Minister of Justice of Slovakia
- In office 22 March 2018 – 21 March 2020
- Prime Minister: Peter Pellegrini
- Preceded by: Lucia Žitňanská
- Succeeded by: Mária Kolíková

Member of the National Council of the Slovak Republic
- In office 15 October 2002 – 22 March 2018

Personal details
- Born: 22 November 1974 (age 51) Šaľa, Czechoslovakia
- Party: Party of the Hungarian Community Most–Híd
- Spouse: Zsuzsanna Gálová
- Children: 3
- Alma mater: Comenius University in Bratislava

= Gábor Gál =

Slovak lawyer and politician

Gábor Gál (born 22 November 1974 in Šaľa) is an ethnic Hungarian politician in Slovakia. From 2018 to 2020 he served as the Minister of Justice. From 2002 to 2018, he was a member of the National Council.

== Background ==
Gál studied law at the Comenius University in 1998 and then worked as an attorney.
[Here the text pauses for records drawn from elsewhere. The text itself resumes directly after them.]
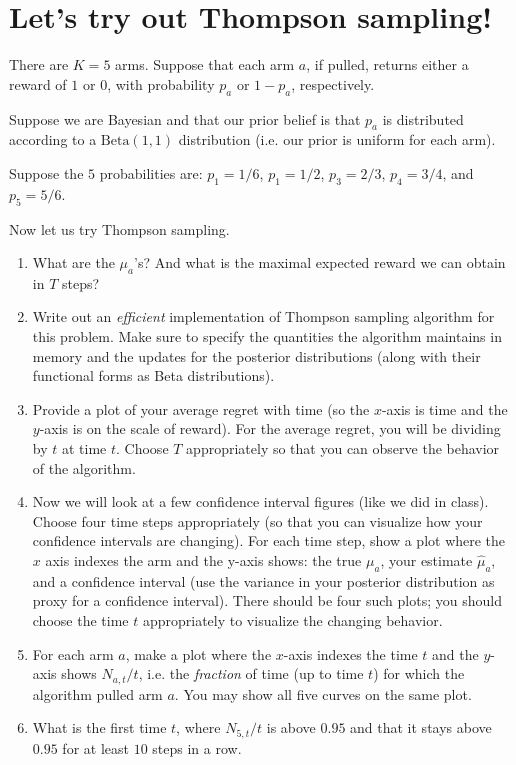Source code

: \documentclass{article}
\begin{document}
\section{Let's try out Thompson sampling!}

There are $K=5$ arms. Suppose that each arm $a$, if pulled, returns either a reward of  $1$ or $0$, with probability $p_a$ or $1-p_a$, respectively.

Suppose we are Bayesian and that our prior belief is that $p_a$ is distributed according to a $\textrm{Beta}(1,1)$ distribution (i.e. our prior is uniform for each arm).

Suppose the $5$ probabilities are: $p_1=1/6$, $p_1=1/2$, $p_3=2/3$, $p_4=3/4$, and $p_5=5/6$.

Now let us try Thompson sampling.

\begin{enumerate}
	\item What are the $\mu_a$'s? And what is the maximal expected reward we can obtain in $T$ steps?
	\item Write out an \emph{efficient} implementation of Thompson sampling algorithm for this problem. Make sure to specify the quantities the algorithm maintains in memory and the updates for the posterior distributions (along with their functional forms as Beta distributions).
	\item Provide a plot of your average regret with time (so the $x$-axis is time and the $y$-axis is on the scale of reward). For the average regret, you will be dividing by $t$ at time $t$. Choose $T$ appropriately so that you can observe the behavior of the algorithm.
	\item Now we will look at a few confidence interval figures (like we did in class). Choose four time steps appropriately (so that you can visualize how your confidence intervals are changing). For each time step, show a plot where the $x$ axis indexes the arm and the y-axis shows: the true $\mu_a$, your estimate $\hat \mu_a$, and a confidence interval (use the variance in your posterior distribution as proxy for a confidence interval). There should be four such plots; you should choose the time $t$ appropriately to visualize the changing behavior.
	\item For each arm $a$, make a plot where the $x$-axis indexes the time $t$ and the $y$-axis shows $N_{a,t}/t$, i.e. the \emph{fraction} of time (up to time $t$) for which the algorithm pulled arm $a$. You may show all five curves on the same plot.
	\item What is the first time $t$, where $N_{5,t}/t$ is above $0.95$ and that it stays above $0.95$ for at least $10$ steps in a row.
\end{enumerate}
\end{document}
In 2006 he represented the hate-crime victim Hedviga Malinova.

== Political career ==
In 2002 Gál was first elected into parliament on the list of the Party of the Hungarian Community. In 2009 he co-founded the Most–Híd party, which he represented in parliament until 2018. In 2018 he became the minister of justice, serving until the 2020 Slovak parliamentary election, in which his party did not get enough votes to pass the representation threshold.

In May 2022 the Slovak police accused Gál of acts of corruption during his political career.

== Personal life ==
Gál is married to Zsuzsanna Gálová, a schoolteacher. They have three children.